Court Opinion

ID: 3226897
Source: CourtListenerOpinion
Date Created: 2016-07-05 16:03:18.14639+00
Date Added: 2024-06-11T09:11:42.991141
License: Public Domain

We concur in the conclusion as to a reversal of this judgment on the ground that the state is held to an election, and on that point we adopt the opinion as prepared by BRICKEN, P.J.
We are not, however, of the opinion that, in a prosecution under this statute, the state must either allege or prove that the person treated in fact had a disease. We think that the construction of the statute by the presiding judge is entirely too narrow to meet the evil aimed at by the Legislature. The statute reads: "Any person who treats, or offers to treat diseases of human beings in this state by any system of treatment, whatsoever," etc. Acts 1915, p. 661. Whether the person receiving the treatment, or offered to be treated, has a disease or not, does not relieve the person treating, or offering to treat, from criminality. The fact that one claiming to be able to treat diseases of the human body offers to treat a person for a disease which that person did not have would be the worst kind of "quackery," and was one of the things aimed at by the statute.

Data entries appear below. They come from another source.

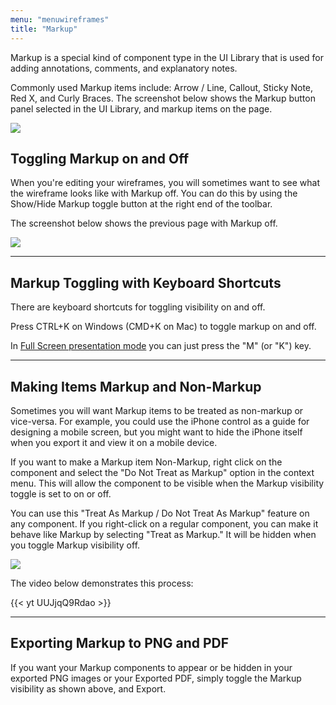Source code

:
 ```yaml
---
menu: "menuwireframes"
title: "Markup"
---
```


Markup is a special kind of component type in the UI Library that is used for adding annotations, comments, and explanatory notes.

Commonly used Markup items include: Arrow / Line, Callout, Sticky Note, Red X, and Curly Braces. The screenshot below shows the Markup button panel selected in the UI Library, and markup items on the page.

![](//media.balsamiq.com/img/support/docs/m4d/b3/markup-on.png)


## Toggling Markup on and Off

When you're editing your wireframes, you will sometimes want to see what the wireframe looks like with Markup off. You can do this by using the Show/Hide Markup toggle button at the right end of the toolbar.

The screenshot below shows the previous page with Markup off.

![](//media.balsamiq.com/img/support/docs/m4d/b3/markup-off.png)

* * *

## Markup Toggling with Keyboard Shortcuts

There are keyboard shortcuts for toggling visibility on and off.

Press CTRL+K on Windows (CMD+K on Mac) to toggle markup on and off.

In [Full Screen presentation mode](../fullscreen/) you can just press the "M" (or "K") key.

* * *

## Making Items Markup and Non-Markup

Sometimes you will want Markup items to be treated as non-markup or vice-versa. For example, you could use the iPhone control as a guide for designing a mobile screen, but you might want to hide the iPhone itself when you export it and view it on a mobile device.

If you want to make a Markup item Non-Markup, right click on the component and select the "Do Not Treat as Markup" option in the context menu. This will allow the component to be visible when the Markup visibility toggle is set to on or off.

You can use this "Treat As Markup / Do Not Treat As Markup" feature on any component. If you right-click on a regular component, you can make it behave like Markup by selecting "Treat as Markup." It will be hidden when you toggle Markup visibility off.

![](//media.balsamiq.com/img/support/docs/m4d/b3/markup-nonmarkup.png)

The video below demonstrates this process:

{{< yt UUJjqQ9Rdao >}}

* * *

## Exporting Markup to PNG and PDF

If you want your Markup components to appear or be hidden in your exported PNG images or your Exported PDF, simply toggle the Markup visibility as shown above, and Export.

Again, if it should be held that the person offered to be treated must, in fact, be affected by the disease offered to be treated, each case would present a case for the highest and most technical investigation, involving diagnoses and other questions of pathology and scientific medicine. Such, certainly, was never in the minds of the Legislature.
We concur in the reversal, but the above is the ruling of this court on the refusal of the trial court to give at the request of defendant the affirmative charge.